Pioneering project for local heart patients ready to be rolled out

The Western Trust has secured £500,000 to kickstart a pioneering new programme to help heart attack and stroke patients as well as those deemed at risk.

Friday, 5th October 2018, 8:21 am
Updated Friday, 5th October 2018, 9:29 am
Maeve Coll, Cardiac Rehabilitation Nurse; Bronagh Crumley, Clerical Officer; Dr Susan Connolly, Consultant in Preventative Cardiology; Maggie Lynch, Cardiac Rehabilitation Nurse; Clarice Slevin, Cardiac Rehabilitation Nurse; Margaret Taggart, Cardiac Rehabilitation Coordinator; Annette Henderson, Specialist Cardiorespiratory Physiotherapist and Donna Smyth, Cardiac Rehabilitation Nurse.

The new 10-weeks programme is the first of its kind here and will run at Altnagelvin Hospital and two other Trust sites in Omagh and Enniskillen.

The programme is funded by the Department of Heath and will be delivered by a specially trained multi-disciplinary team.
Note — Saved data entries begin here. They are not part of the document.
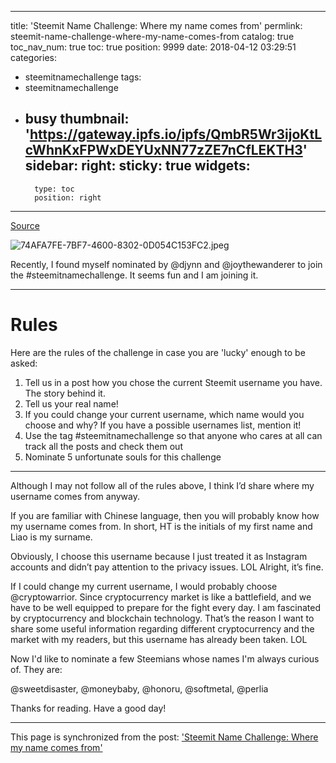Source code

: 
---
title: 'Steemit Name Challenge: Where my name comes from'
permlink: steemit-name-challenge-where-my-name-comes-from
catalog: true
toc_nav_num: true
toc: true
position: 9999
date: 2018-04-12 03:29:51
categories:
- steemitnamechallenge
tags:
- steemitnamechallenge
- busy
thumbnail: 'https://gateway.ipfs.io/ipfs/QmbR5Wr3ijoKtLcWhnKxFPWxDEYUxNN77zZE7nCfLEKTH3'
sidebar:
    right:
        sticky: true
widgets:
    -
        type: toc
        position: right
---




[Source](https://www.companiesmadesimple.com/project/blog/how-does-a-directorshareholder-change-their-name/)

![74AFA7FE-7BF7-4600-8302-0D054C153FC2.jpeg](https://gateway.ipfs.io/ipfs/QmbR5Wr3ijoKtLcWhnKxFPWxDEYUxNN77zZE7nCfLEKTH3)


Recently, I found myself nominated by @djynn and @joythewanderer to join the #steemitnamechallenge. It seems fun and I am joining it. 

<hr>

# Rules

Here are the rules of the challenge in case you are 'lucky' enough to be asked:
1. Tell us in a post how you chose the current Steemit username you have. The story behind it.
2. Tell us your real name!
3. If you could change your current username, which name would you choose and why? If you have a possible usernames list, mention it!
4. Use the tag #steemitnamechallenge so that anyone who cares at all can track all the posts and check them out
5. Nominate 5 unfortunate souls for this challenge
<hr>

Although I may not follow all of the rules above, I think I’d share where my username comes from anyway.

If you are familiar with Chinese language, then you will probably know how my username comes from. In short, HT is the initials of my first name and Liao is my surname. 

Obviously, I choose this username because I just treated it as Instagram accounts and didn’t pay attention to the privacy issues. LOL Alright, it’s fine. 

If I could change my current username, I would probably choose @cryptowarrior. Since cryptocurrency market is like a battlefield, and we have to be well equipped to prepare for the fight every day. I am fascinated by cryptocurrency and blockchain technology. That’s the reason I want to share some useful information regarding different cryptocurrency and the market with my readers, but this username has already been taken. LOL

Now I'd like to nominate a few Steemians whose names I'm always curious of. They are:

@sweetdisaster, @moneybaby, @honoru, @softmetal, @perlia

Thanks for reading. Have a good day!



- - -

This page is synchronized from the post: ['Steemit Name Challenge: Where my name comes from'](https://steemit.com/@htliao/steemit-name-challenge-where-my-name-comes-from)
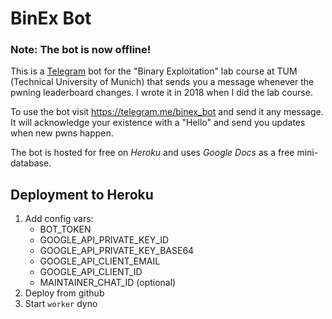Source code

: # BinEx Bot

### **Note:** The bot is now offline!

This is a [Telegram](https://telegram.org/) bot for the "Binary Exploitation" lab course at TUM (Technical University of Munich) that sends you a message whenever the pwning leaderboard changes. I wrote it in 2018 when I did the lab course.

To use the bot visit <https://telegram.me/binex_bot> and send it any message. It will acknowledge your existence with a "Hello" and send you updates when new pwns happen.

The bot is hosted for free on *Heroku* and uses *Google Docs* as a free mini-database.

## Deployment to Heroku
1. Add config vars:
    - BOT_TOKEN
    - GOOGLE_API_PRIVATE_KEY_ID
    - GOOGLE_API_PRIVATE_KEY_BASE64
    - GOOGLE_API_CLIENT_EMAIL
    - GOOGLE_API_CLIENT_ID
    - MAINTAINER_CHAT_ID (optional)
2. Deploy from github
3. Start `worker` dyno
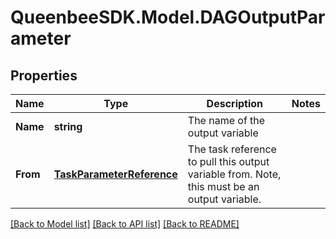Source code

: 
# QueenbeeSDK.Model.DAGOutputParameter

## Properties

Name | Type | Description | Notes
------------ | ------------- | ------------- | -------------
**Name** | **string** | The name of the output variable | 
**From** | [**TaskParameterReference**](TaskParameterReference.md) | The task reference to pull this output variable from. Note, this must be an output variable. | 

[[Back to Model list]](../README.md#documentation-for-models)
[[Back to API list]](../README.md#documentation-for-api-endpoints)
[[Back to README]](../README.md)

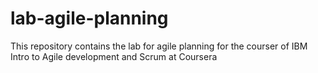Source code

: # lab-agile-planning
This repository contains the lab for agile planning for the courser of IBM Intro to Agile development and Scrum at Coursera

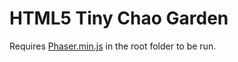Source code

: # HTML5 Tiny Chao Garden

Requires [Phaser.min.js](https://raw.githubusercontent.com/photonstorm/phaser-ce/master/build/phaser.min.js) in the root folder to be run.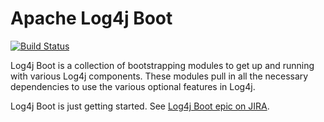 # Apache Log4j Boot

[![Build Status](https://builds.apache.org/buildStatus/icon?job=Log4jBoot)](https://builds.apache.org/job/Log4jBoot/)

Log4j Boot is a collection of bootstrapping modules to get up and running with
various Log4j components. These modules pull in all the necessary dependencies
to use the various optional features in Log4j.

Log4j Boot is just getting started. See [Log4j Boot epic on JIRA][boot-jira].

[boot-jira]: https://issues.apache.org/jira/browse/LOG4J2-1775
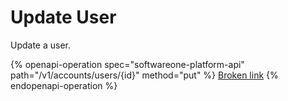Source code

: # Update User

Update a user.

{% openapi-operation spec="softwareone-platform-api" path="/v1/accounts/users/{id}" method="put" %}
[Broken link](broken-reference)
{% endopenapi-operation %}
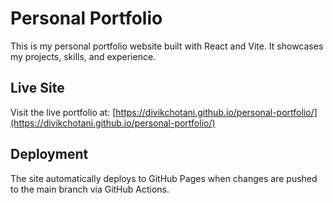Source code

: # Personal Portfolio

This is my personal portfolio website built with React and Vite. It showcases my projects, skills, and experience.

## Live Site

Visit the live portfolio at: [https://divikchotani.github.io/personal-portfolio/](https://divikchotani.github.io/personal-portfolio/)


## Deployment

The site automatically deploys to GitHub Pages when changes are pushed to the main branch via GitHub Actions.

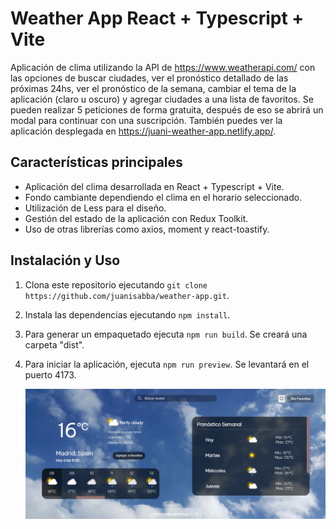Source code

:# Weather App React + Typescript + Vite

Aplicación de clima utilizando la API de https://www.weatherapi.com/ con las opciones de buscar ciudades, ver el pronóstico detallado de las próximas 24hs, ver el pronóstico de la semana, cambiar el tema de la aplicación (claro u oscuro) y agregar ciudades a una lista de favoritos. Se pueden realizar 5 peticiones de forma gratuita, después de eso se abrirá un modal para continuar con una suscripción. 
También puedes ver la aplicación desplegada en https://juani-weather-app.netlify.app/.

## Características principales

- Aplicación del clima desarrollada en React + Typescript + Vite.
- Fondo cambiante dependiendo el clima en el horario seleccionado.
- Utilización de Less para el diseño.
- Gestión del estado de la aplicación con Redux Toolkit.
- Uso de otras librerías como axios, moment y react-toastify.

## Instalación y Uso

1. Clona este repositorio ejecutando `git clone https://github.com/juanisabba/weather-app.git`.
2. Instala las dependencias ejecutando `npm install`.
4. Para generar un empaquetado ejecuta `npm run build`. Se creará una carpeta "dist".
5. Para iniciar la aplicación, ejecuta `npm run preview`. Se levantará en el puerto 4173.

   ![image](https://raw.githubusercontent.com/juanisabba/weather-app/main/src/assets/examples/example1.jpg?token=GHSAT0AAAAAACHSSPNAOIMKNIFKZDSAETSIZIHSVNQ)
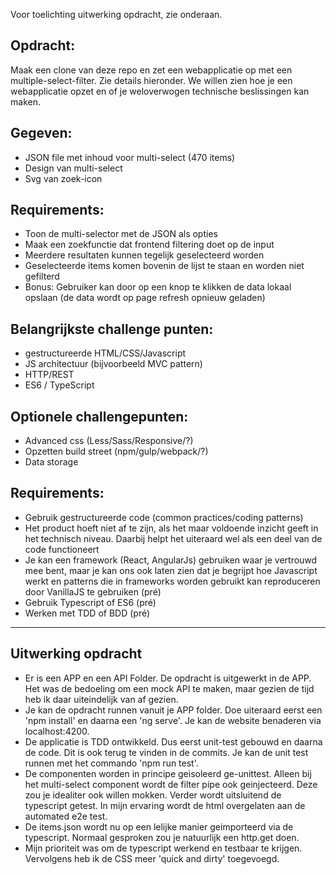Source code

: Voor toelichting uitwerking opdracht, zie onderaan. 

## Opdracht: 
Maak een clone van deze repo en zet een webapplicatie op met een multiple-select-filter. Zie details hieronder. We willen zien hoe je een webapplicatie opzet en of je weloverwogen technische beslissingen kan maken. 

## Gegeven:
* JSON file met inhoud voor multi-select (470 items)
* Design van multi-select
* Svg van zoek-icon

## Requirements:
* Toon de multi-selector met de JSON als opties
* Maak een zoekfunctie dat frontend filtering doet op de input
* Meerdere resultaten kunnen tegelijk geselecteerd worden
* Geselecteerde items komen bovenin de lijst te staan en worden niet gefilterd
* Bonus: Gebruiker kan door op een knop te klikken de data lokaal opslaan (de data wordt op page refresh opnieuw geladen)

## Belangrijkste challenge punten:
* gestructureerde HTML/CSS/Javascript
* JS architectuur (bijvoorbeeld MVC pattern)
* HTTP/REST
* ES6 / TypeScript

## Optionele challengepunten:
* Advanced css (Less/Sass/Responsive/?)
* Opzetten build street (npm/gulp/webpack/?)
* Data storage

## Requirements:
* Gebruik gestructureerde code (common practices/coding patterns)
* Het product hoeft niet af te zijn, als het maar voldoende inzicht geeft in het technisch niveau. Daarbij helpt het uiteraard wel als een deel van de code functioneert
* Je kan een framework (React, AngularJs) gebruiken waar je vertrouwd mee bent, maar je kan ons ook laten zien dat je begrijpt hoe Javascript werkt en patterns die in frameworks worden gebruikt kan reproduceren door VanillaJS te gebruiken (pré)
* Gebruik Typescript of ES6 (pré)
* Werken met TDD of BDD (pré)

----------------------------------------------------------------

## Uitwerking opdracht

* Er is een APP en een API Folder. De opdracht is uitgewerkt in de APP. Het was de bedoeling om een mock API te maken, maar gezien de tijd heb ik daar uiteindelijk
  van af gezien.
* Je kan de opdracht runnen vanuit je APP folder. Doe uiteraard eerst een 'npm install' en daarna een 'ng serve'. Je kan de website benaderen via localhost:4200. 
* De applicatie is TDD ontwikkeld. Dus eerst unit-test gebouwd en daarna de code. Dit is ook terug te vinden in de commits. Je kan de unit test runnen met het commando 'npm run test'.
* De componenten worden in principe geisoleerd ge-unittest. Alleen bij het multi-select component wordt de filter pipe ook geinjecteerd. Deze zou je idealiter ook willen mokken. Verder wordt uitsluitend de typescript getest. In mijn ervaring wordt de html overgelaten aan de automated e2e test.
* De items.json wordt nu op een lelijke manier geimporteerd via de typescript. Normaal gesproken zou je natuurlijk een http.get doen.
* Mijn prioriteit was om de typescript werkend en testbaar te krijgen. Vervolgens heb ik de CSS meer 'quick and dirty' toegevoegd.  



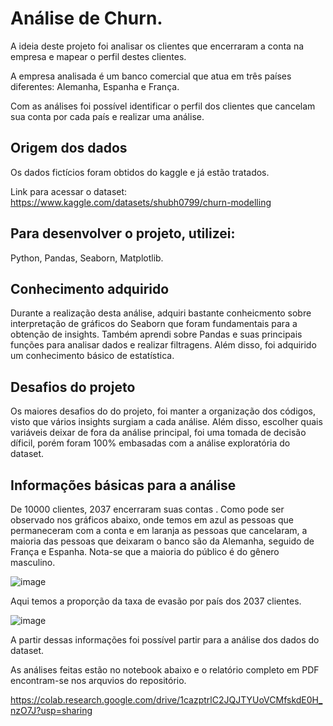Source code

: # Análise de Churn.

A ideia deste projeto foi analisar os clientes que encerraram a conta na empresa e mapear o perfil destes clientes.

A empresa analisada é um banco comercial que atua em três países diferentes: Alemanha, Espanha e França.

Com as análises foi possível identificar o perfil dos clientes que cancelam sua conta por cada país e realizar uma análise.

## Origem dos dados

Os dados fictícios foram obtidos do kaggle e já estão tratados.

Link para acessar o dataset: https://www.kaggle.com/datasets/shubh0799/churn-modelling

## Para desenvolver o projeto, utilizei:
Python, Pandas, Seaborn, Matplotlib.

## Conhecimento adquirido
Durante a realização desta análise, adquiri bastante conheicmento sobre interpretação de gráficos do Seaborn que foram fundamentais para a obtenção de insights. Também aprendi sobre Pandas e suas principais funções para analisar dados e realizar filtragens. Além disso, foi adquirido um conhecimento básico de estatística.

## Desafios do projeto
Os maiores desafios do do projeto, foi manter a organização dos códigos, visto que vários insights surgiam a cada análise. Além disso, escolher quais variáveis deixar de fora da análise principal, foi uma tomada de decisão díficil, porém foram 100% embasadas com a análise exploratória do dataset.

## Informações básicas para a análise

De 10000 clientes, 2037 encerraram suas contas . Como pode ser observado nos gráficos abaixo, onde temos em azul as pessoas que permaneceram com a conta e em laranja as pessoas que cancelaram, a maioria das pessoas que deixaram o banco são da Alemanha, seguido de França e Espanha. Nota-se que a maioria do público é do gênero masculino.

![image](https://user-images.githubusercontent.com/97578244/203153430-c5cc674a-58e0-4bc4-b1b7-da3cdf06d21c.png)

Aqui temos a proporção da taxa de evasão por país dos 2037 clientes.

![image](https://user-images.githubusercontent.com/97578244/203152283-6965cc51-ecb8-4f90-abdd-d59dfaad1e99.png)

A partir dessas informações foi possível partir para a análise dos dados do dataset.

As análises feitas estão no notebook abaixo e o relatório completo em PDF encontram-se nos arquvios do repositório.

https://colab.research.google.com/drive/1cazptrlC2JQJTYUoVCMfskdE0H_nzO7J?usp=sharing
 









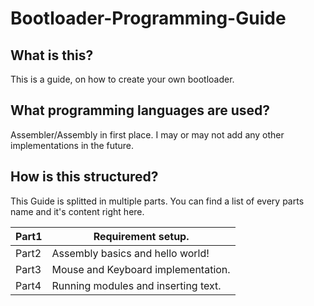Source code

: # Bootloader-Programming-Guide

## What is this?

This is a guide, on how to create your own bootloader.

## What programming languages are used?

Assembler/Assembly in first place. I may or may not add any other implementations in the future.

## How is this structured?

This Guide is splitted in multiple parts. You can find a list of every parts name and it's content right here.

| Part1 	| Requirement setup.                  	|
|-------	|-------------------------------------	|
| Part2 	| Assembly basics and hello world!    	|
| Part3 	| Mouse and Keyboard implementation.  	|
| Part4 	| Running modules and inserting text. 	|
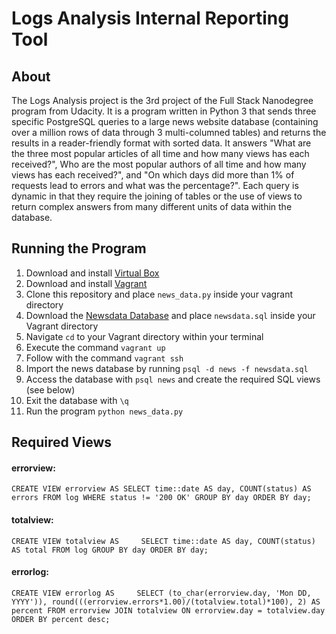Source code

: # Logs Analysis Internal Reporting Tool
## About
The Logs Analysis project is the 3rd project of the Full Stack Nanodegree program from Udacity.
It is a program written in Python 3 that sends three specific PostgreSQL queries to a large news website database
(containing over a million rows of data through 3 multi-columned tables) and returns the results in
a reader-friendly format with sorted data. It answers "What are the three most popular articles of all time and how many views has each received?", Who are the most popular authors of all time and how many views has each received?", and "On which days did more than 1% of requests lead to errors and what was the percentage?". Each query is dynamic in that they require the joining of tables or the use of views to return complex answers from many different units of data within the database.</p>

## Running the Program
1. Download and install [Virtual Box](https://www.virtualbox.org)
1. Download and install [Vagrant](https://www.vagrantup.com/downloads.html)
1. Clone this repository and place `news_data.py` inside your vagrant directory
1. Download the [Newsdata Database](http://bit.ly/2y4PPQy) and place `newsdata.sql` inside your Vagrant directory
1. Navigate `cd` to your Vagrant directory within your terminal
1. Execute the command `vagrant up`
1. Follow with the command `vagrant ssh`
1. Import the news database by running `psql -d news -f newsdata.sql`
1. Access the database with `psql news` and create the required SQL views (see below)
1. Exit the database with `\q`
1. Run the program `python news_data.py`

## Required Views
#### errorview:
`CREATE VIEW errorview AS
SELECT time::date AS day, COUNT(status) AS errors
FROM log
WHERE status != '200 OK'
GROUP BY day
ORDER BY day;`

#### totalview:
`CREATE VIEW totalview AS    
SELECT time::date AS day, COUNT(status) AS total
FROM log
GROUP BY day
ORDER BY day;`

#### errorlog:
`CREATE VIEW errorlog AS    
SELECT (to_char(errorview.day, 'Mon DD, YYYY')), round(((errorview.errors*1.00)/(totalview.total)*100), 2)
AS percent
FROM errorview
JOIN totalview
ON errorview.day = totalview.day
ORDER BY percent desc;`

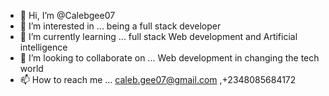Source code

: - 👋 Hi, I’m @Calebgee07
- 👀 I’m interested in ... being a full stack developer
- 🌱 I’m currently learning ... full stack Web development and Artificial intelligence 
- 💞️ I’m looking to collaborate on ... Web development in changing  the tech world 
- 📫 How to reach me ... caleb.gee07@gmail.com ,+2348085684172

<!---
Calebgee07/Calebgee07 is a ✨ special ✨ repository because its `README.md` (this file) appears on your GitHub profile.
You can click the Preview link to take a look at your changes.
--->
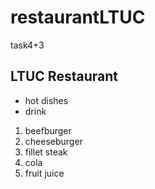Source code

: # restaurantLTUC
task4+3
## LTUC Restaurant

- hot dishes
- drink

1. beefburger
2. cheeseburger
3. fillet steak
4. cola
5. fruit juice

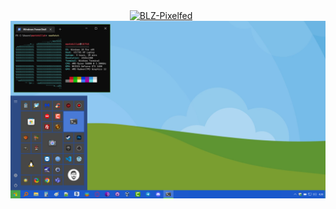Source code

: <div align="center">
<a href="https://anar.chi.st/palo" target="_blank"><img alt="BLZ-Pixelfed" src="https://img.shields.io/static/v1?logo=data:image/png;base64&label=&message=Windows+10+Pro&color=161b22&style=flat-square" height="25" style="padding-right:10px;"/></a>
&nbsp;&nbsp;
<img src="./windows10pro.png">
</div>
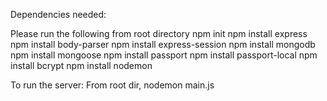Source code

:Dependencies needed:

Please run the following from root directory
npm init
npm install express
npm install body-parser
npm install express-session
npm install mongodb
npm install mongoose
npm install passport
npm install passport-local
npm install bcrypt
npm install nodemon

To run the server:
From root dir,
nodemon main.js
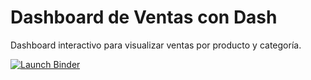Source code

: 
# Dashboard de Ventas con Dash

Dashboard interactivo para visualizar ventas por producto y categoría.

[![Launch Binder](https://mybinder.org/badge_logo.svg)](https://mybinder.org/v2/gh/arnausastre-analytics/visualization/HEAD?urlpath=proxy/8050/)
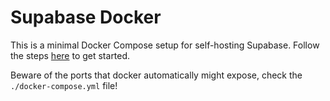# Supabase Docker

This is a minimal Docker Compose setup for self-hosting Supabase. Follow the steps [here](https://supabase.com/docs/guides/hosting/docker) to get started.

Beware of the ports that docker automatically might expose, check the `./docker-compose.yml` file!
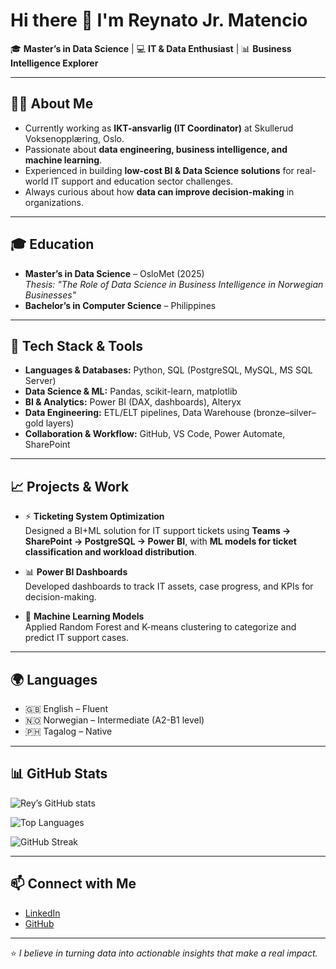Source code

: # Hi there 👋 I'm Reynato Jr. Matencio  

🎓 **Master’s in Data Science** | 💻 **IT & Data Enthusiast** | 📊 **Business Intelligence Explorer**

---

## 👨‍💻 About Me
- Currently working as **IKT-ansvarlig (IT Coordinator)** at Skullerud Voksenopplæring, Oslo.  
- Passionate about **data engineering, business intelligence, and machine learning**.  
- Experienced in building **low-cost BI & Data Science solutions** for real-world IT support and education sector challenges.  
- Always curious about how **data can improve decision-making** in organizations.  

---

## 🎓 Education
- **Master’s in Data Science** – OsloMet (2025)  
  *Thesis: "The Role of Data Science in Business Intelligence in Norwegian Businesses"*  
- **Bachelor’s in Computer Science** – Philippines  

---

## 🔧 Tech Stack & Tools
- **Languages & Databases:** Python, SQL (PostgreSQL, MySQL, MS SQL Server)  
- **Data Science & ML:** Pandas, scikit-learn, matplotlib  
- **BI & Analytics:** Power BI (DAX, dashboards), Alteryx  
- **Data Engineering:** ETL/ELT pipelines, Data Warehouse (bronze–silver–gold layers)  
- **Collaboration & Workflow:** GitHub, VS Code, Power Automate, SharePoint  

---

## 📈 Projects & Work
- ⚡ **Ticketing System Optimization**  
  Designed a BI+ML solution for IT support tickets using **Teams → SharePoint → PostgreSQL → Power BI**, with **ML models for ticket classification and workload distribution**.  

- 📊 **Power BI Dashboards**  
  Developed dashboards to track IT assets, case progress, and KPIs for decision-making.  

- 🤖 **Machine Learning Models**  
  Applied Random Forest and K-means clustering to categorize and predict IT support cases.  

---

## 🌍 Languages
- 🇬🇧 English – Fluent  
- 🇳🇴 Norwegian – Intermediate (A2-B1 level)  
- 🇵🇭 Tagalog – Native  

---

## 📊 GitHub Stats  

![Rey’s GitHub stats](https://github-readme-stats.vercel.app/api?username=<your-username>&show_icons=true&theme=tokyonight)  

![Top Languages](https://github-readme-stats.vercel.app/api/top-langs/?username=<your-username>&layout=compact&theme=tokyonight)  

![GitHub Streak](https://github-readme-streak-stats.herokuapp.com/?user=<your-username>&theme=tokyonight)  

---

## 📫 Connect with Me
- [LinkedIn](https://www.linkedin.com/in/reynatojrmatencio)  
- [GitHub](https://github.com/<your-username>)  

---

⭐️ *I believe in turning data into actionable insights that make a real impact.*  
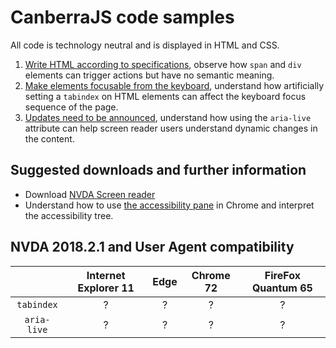# CanberraJS code samples #
All code is technology neutral and is displayed in HTML and CSS.
1. [Write HTML according to specifications](), observe how `span` and `div` elements can trigger actions but have no semantic meaning.
1. [Make elements focusable from the keyboard](https://canaxess.github.io/presentations/CanberraJS/2-make-elements-focusable.html), understand how artificially setting a `tabindex` on HTML elements can affect the keyboard focus sequence of the page.
1. [Updates need to be announced](), understand how using the `aria-live` attribute can help screen reader users understand dynamic changes in the content.
## Suggested downloads and further information ##
* Download [NVDA Screen reader](https://www.nvaccess.org/download/)
* Understand how to use [the accessibility pane](https://developers.google.com/web/tools/chrome-devtools/accessibility/reference#pane) in Chrome and interpret the accessibility tree.
## NVDA 2018.2.1 and User Agent compatibility ##

&nbsp;        | Internet Explorer 11 | Edge | Chrome 72 | FireFox Quantum 65
:-------------: |:-------------:| :-----:| :-----:| :-----:
`tabindex`    | ? | ? | ? | ?
`aria-live`    | ? | ? | ? | ?
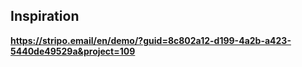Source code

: ## Inspiration

__https://stripo.email/en/demo/?guid=8c802a12-d199-4a2b-a423-5440de49529a&project=109__
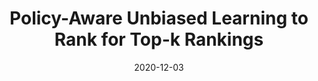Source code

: ---
title: "Policy-Aware Unbiased Learning to Rank for Top-k Rankings"
collection: talks
type: "Invited Workshop Talk"
permalink: /talks/2020-12-03-dir
venue: "the 19th Dutch-Belgian Information Retrieval Workshop (DIR ’20)"
date: 2020-12-03
location: "Online Event"
youtube: E7IE8_Tv-uk?t=2710
slides: /files/slides/2020-dir.pdf
publication: /publication/2020-sigir-topk
---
Staff will be recruited in the coming months and the programme will launch by the end of the Autumn.

It is believed funding will be recurrent for a further two years at just under £1 million annually.

The MyAction project is based on a model developed by researchers in Imperial College, London, and which is also running in the west of Ireland.

It focuses on healthy lifestyle change such as smoking cessation, healthy diet and weight, and physical activity.

Patients and their partners in the Western Trust area will be eligible if they have had a heart attack, mini stroke or a related conditions. It will also be available to those who are at-risk of heart disease/stroke.

Dr Susan Connolly, Western Trust Consultant Cardiologist, was part of the team who conducted the original research and will be the Trust’s Clinical Lead for the new programme. She said: “I am absolutely delighted that we have secured funding for this innovative programme in recognition of the value of prevention and investing in it.

“Heart attack and stroke remain a real issue in Northern Ireland principally due to high smoking rates, poor diet, physical inactivity and obesity levels. These factors are also associated with other chronic diseases including cancer, type 2 diabetes and dementia.

“However, there is good evidence that healthy lifestyle change even in mid-life, as well as reducing blood pressure and cholesterol can reduce one’s risk of developing them. This funding gives us a real opportunity to help our patients in the Western Trust area to achieve measurably healthier, longer lives.”

Professor of Cardiovascular Medicine in Imperial College and current President of World Heart Federation David Wood led the original research on the MyAction programme, said: “If the patient outcomes from the Western Trust are as impressive as those previously published this approach deserves to be rolled out across N. Ireland and beyond.”